Hi All,

As part of a German language learning and revision exercise, I would like to be able to convert German text files to mobile-phone (3GP) video files, consisting of an audio track produced by a text-to-speech synthesiser, and a video track showing captions of what is currently being spoken.


I have spent a couple of weeks thinking about this "text-to-video problem", and I have created the following five test videos :-

https://rapidshare.com/files/2226778865/Test1_3GP.ZIP (5.40 MB*) (*click green Download button to download ZIP file)
https://rapidshare.com/files/3027480982/Test2_3GP.ZIP (4.26 MB*)
https://rapidshare.com/files/1404446408/Test3_3GP.ZIP (2.93 MB*)
https://rapidshare.com/files/1727854584/Test4_3GP.ZIP (4.37 MB*)
https://rapidshare.com/files/2463102051/Test5_3GP.ZIP (2.30 MB*)

I have listed below the method I used to create these videos.

My Questions are :-

[1] Is there an "easier" way to create videos similar to these? The reason I'm asking this question is because the method I'm currently using seems - to me - to be "complicated".
[2] Does anyone have any experience creating videos similar to these? What software, etc are you using to create your videos?

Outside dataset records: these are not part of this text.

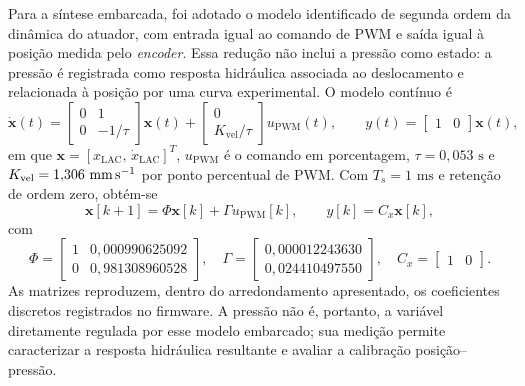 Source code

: Para a síntese embarcada, foi adotado o modelo identificado de segunda ordem da dinâmica do atuador, com entrada igual ao comando de \gls{PWM} e saída igual à posição medida pelo \textit{encoder}. Essa redução não inclui a pressão como estado: a pressão é registrada como resposta hidráulica associada ao deslocamento e relacionada à posição por uma curva experimental. O modelo contínuo é
\begin{equation}
    \dot{\mathbf{x}}(t) =
    \begin{bmatrix}
        0 & 1 \\
        0 & -1/\tau
    \end{bmatrix}\mathbf{x}(t)
    +
    \begin{bmatrix}
        0 \\
        K_{\mathrm{vel}}/\tau
    \end{bmatrix}u_{\mathrm{PWM}}(t),
    \qquad
    y(t) = \begin{bmatrix}1 & 0\end{bmatrix}\mathbf{x}(t),
    \label{eq:modelo_reduzido_lac_continuo}
\end{equation}
em que $\mathbf{x}=[x_{\mathrm{LAC}},\,\dot{x}_{\mathrm{LAC}}]^T$, $u_{\mathrm{PWM}}$ é o comando em porcentagem, $\tau=0{,}053\text{ s}$ e $K_{\mathrm{vel}}=1{,}306\text{ mm\,s}^{-1}$ por ponto percentual de PWM. Com $T_s=1\text{ ms}$ e retenção de ordem zero, obtém-se
\begin{equation}
    \mathbf{x}[k+1]=\Phi\mathbf{x}[k]+\Gamma u_{\mathrm{PWM}}[k],
    \qquad y[k]=C_x\mathbf{x}[k],
    \label{eq:modelo_reduzido_lac_discreto}
\end{equation}
com
\begin{equation}
    \Phi =
    \begin{bmatrix}
        1 & 0{,}000990625092 \\
        0 & 0{,}981308960528
    \end{bmatrix},
    \quad
    \Gamma =
    \begin{bmatrix}
        0{,}000012243630 \\
        0{,}024410497550
    \end{bmatrix},
    \quad C_x=\begin{bmatrix}1&0\end{bmatrix}.
    \label{eq:matrizes_lac_firmware}
\end{equation}
As matrizes reproduzem, dentro do arredondamento apresentado, os coeficientes discretos registrados no firmware. A pressão não é, portanto, a variável diretamente regulada por esse modelo embarcado; sua medição permite caracterizar a resposta hidráulica resultante e avaliar a calibração posição--pressão.


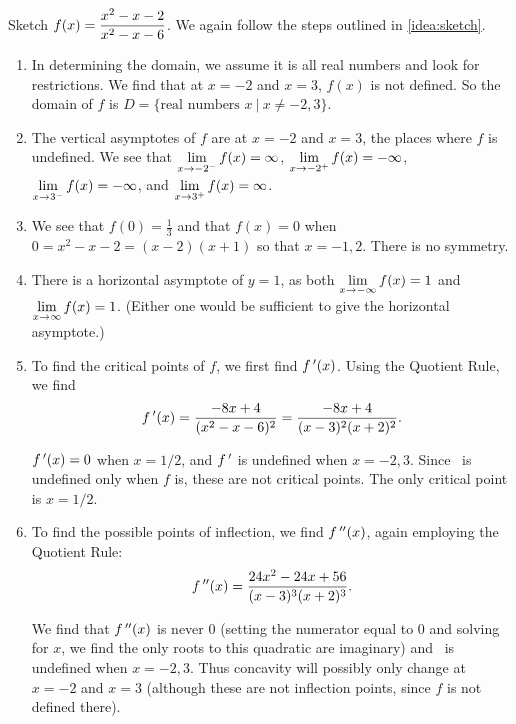 \begin{example}\label{ex_sketch2}%
Sketch $\ds f(x) = \frac{x^2-x-2}{x^2-x-6}$.
\solution
We again follow the steps outlined in \autoref{idea:sketch}.

\begin{enumerate}
	\item	In determining the domain, we assume it is all real numbers and look for restrictions. We find that at $x=-2$ and $x=3$, $f(x)$ is not defined. So the domain of $f$ is $D = \{\text{real numbers } x\ \vert \ x\neq -2,3\}$.
		
	\item	The vertical asymptotes of $f$ are at $x=-2$ and $x=3$, the places where $f$ is undefined.  We see that $\ds\lim_{x\to-2^-}f(x)=\infty$, $\ds\lim_{x\to-2^+}f(x)=-\infty$, $\ds\lim_{x\to3^-}f(x)=-\infty$, and $\ds\lim_{x\to3^+}f(x)=\infty$.
		
	\item	We see that $f(0)=\frac13$ and that $f(x)=0$ when $0=x^2-x-2=(x-2)(x+1)$ so that $x=-1,2$.  There is no symmetry.

	\item	There is a horizontal asymptote of $y=1$, as both $\ds \lim_{x\to -\infty}f(x) = 1$ and $\ds\lim_{x\to\infty}f(x) =1$.  (Either one would be sufficient to give the horizontal asymptote.)
		
	\item	To find the critical points of $f$, we first find $\fp(x)$. Using the Quotient Rule, we find
	\[\fp(x) = \frac{-8x+4}{(x^2-x-6)^2} = \frac{-8x+4}{(x-3)^2(x+2)^2}.\]
		
	$\fp(x) = 0$ when $x = 1/2$, and $\fp$ is undefined when $x=-2,3$. Since \fp\ is undefined only when $f$ is, these are not critical points. The only critical point is $x=1/2$.
		
	\item	To find the possible points of inflection, we find $\fpp(x)$, again employing the Quotient Rule:
	\[\fpp(x) = \frac{24x^2-24x+56}{(x-3)^3(x+2)^3}.\]

	We find that $\fpp(x)$ is never 0 (setting the numerator equal to 0 and solving for $x$, we find the only roots to this quadratic are imaginary) and \fpp\ is undefined when $x=-2,3$. Thus concavity will possibly only change at $x=-2$ and $x=3$ (although these are not inflection points, since $f$ is not defined there).
		

\end{enumerate}
\end{example}
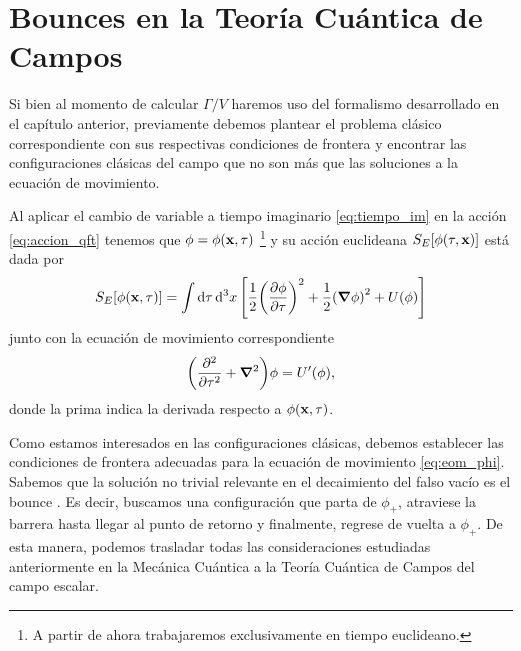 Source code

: \section{Bounces en la Teoría Cuántica de Campos}

Si bien al momento de calcular $\Gamma/V$ haremos uso del formalismo desarrollado en el capítulo anterior,
previamente debemos plantear el problema clásico correspondiente con sus respectivas condiciones de frontera y encontrar 
las configuraciones clásicas del campo que no son más que las soluciones a la ecuación de movimiento.  

Al aplicar el cambio de variable a tiempo imaginario \eqref{eq:tiempo_im} en la acción \eqref{eq:accion_qft} tenemos que $\phi = \phi\qty(\vb{x}, \tau)$ \footnote{A partir de ahora trabajaremos exclusivamente en tiempo euclideano. 
} 
y su acción euclideana $S_E\qty[\phi\qty(\tau, \vb{x})]$ está dada por
\begin{equation}
S_E\qty[\phi\qty(\vb{x}, \tau)] = \int \dd{\tau} \dd[3]{x} \qty[\frac{1}{2}\qty(\pdv{\phi}{\tau})^2 + \frac{1}{2}\qty(\grad{\phi})^2 + U\qty(\phi)]
\end{equation}
junto con la ecuación de movimiento correspondiente
\begin{equation} \label{eq:eom_phi}
\qty(\pdv[2]{\tau} + \grad{}^2)\phi = U'\qty(\phi),
\end{equation}
donde la prima indica la derivada respecto a $\phi\qty(\vb{x}, \tau)$. 

Como estamos interesados en las configuraciones clásicas,
debemos establecer las condiciones de frontera adecuadas para la ecuación de movimiento \eqref{eq:eom_phi}. Sabemos que la solución no trivial relevante en el decaimiento del falso vacío es el bounce \cite{coleman1977fate}. Es decir, buscamos una configuración que parta de $\phi_+$, atraviese la barrera hasta llegar al punto de retorno y finalmente, regrese de vuelta a $\phi_+$.  De esta manera, podemos trasladar todas las consideraciones estudiadas anteriormente en la Mecánica Cuántica a la Teoría Cuántica de Campos del campo escalar.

The method I used to create my test videos is as follows :-

[a] Create a text file containing the text which is to be converted to video.
[b] Using a little Visual Basic application, "pre-format" the text. (Basically, any sentence which is too long to fit into 176 x 144 is cut into multiple "pieces". Likewise, any groups of consecutive short sentences which are small enough to fit onto 176 x 144 are grouped together into one "piece".)
[c] Using the same Visual Basic application, display each "piece of text" in turn, and play the speech using CEPSTRAL.
[d] Using CAM STUDIO, record the Visual Basic application to an 176 x 144 pixel AVI file.
[e] Observe that the quality(clarity) of the audio track recorded in the AVI is not quite as perfect as the quality which CEPSTRAL is capable of producing. (This is where it starts getting complicated. But basically, on Windows 7, audio loses quality when it is routed via Visual Basic.)
[f] Using CEPSTRAL, re-record the text file directly to a WAV file (with perfect quality).
[g] Using VIRTUAL DUB, extract the "Cam Studio WAV" from the "Cam Studio AVI".
[h] Using AUDACITY, observe that the timing of the "Cam Studio WAV" is not the same as the timing of the "Cepstral quality WAV". (Specifically, step [c] introduces a slight delay between each "piece of text" in the "Cam Studio WAV" , which is not in the "Cepstral quality WAV".)
[i] Using a calculator(!) calculate the "delay difference" between each "piece of text" , between the "Cam Studio WAV" and the "Cepstral quality WAV". (Actually Not as difficult as it sounds!)
[j] Using CEPSTRAL, re-record the text file directly to a WAV file (with perfect quality and also correct timing).
[k] Using VIRTUAL DUB, re-make the AVI using the WAV file from step [j].

Thank you for your time,
Best regards,
James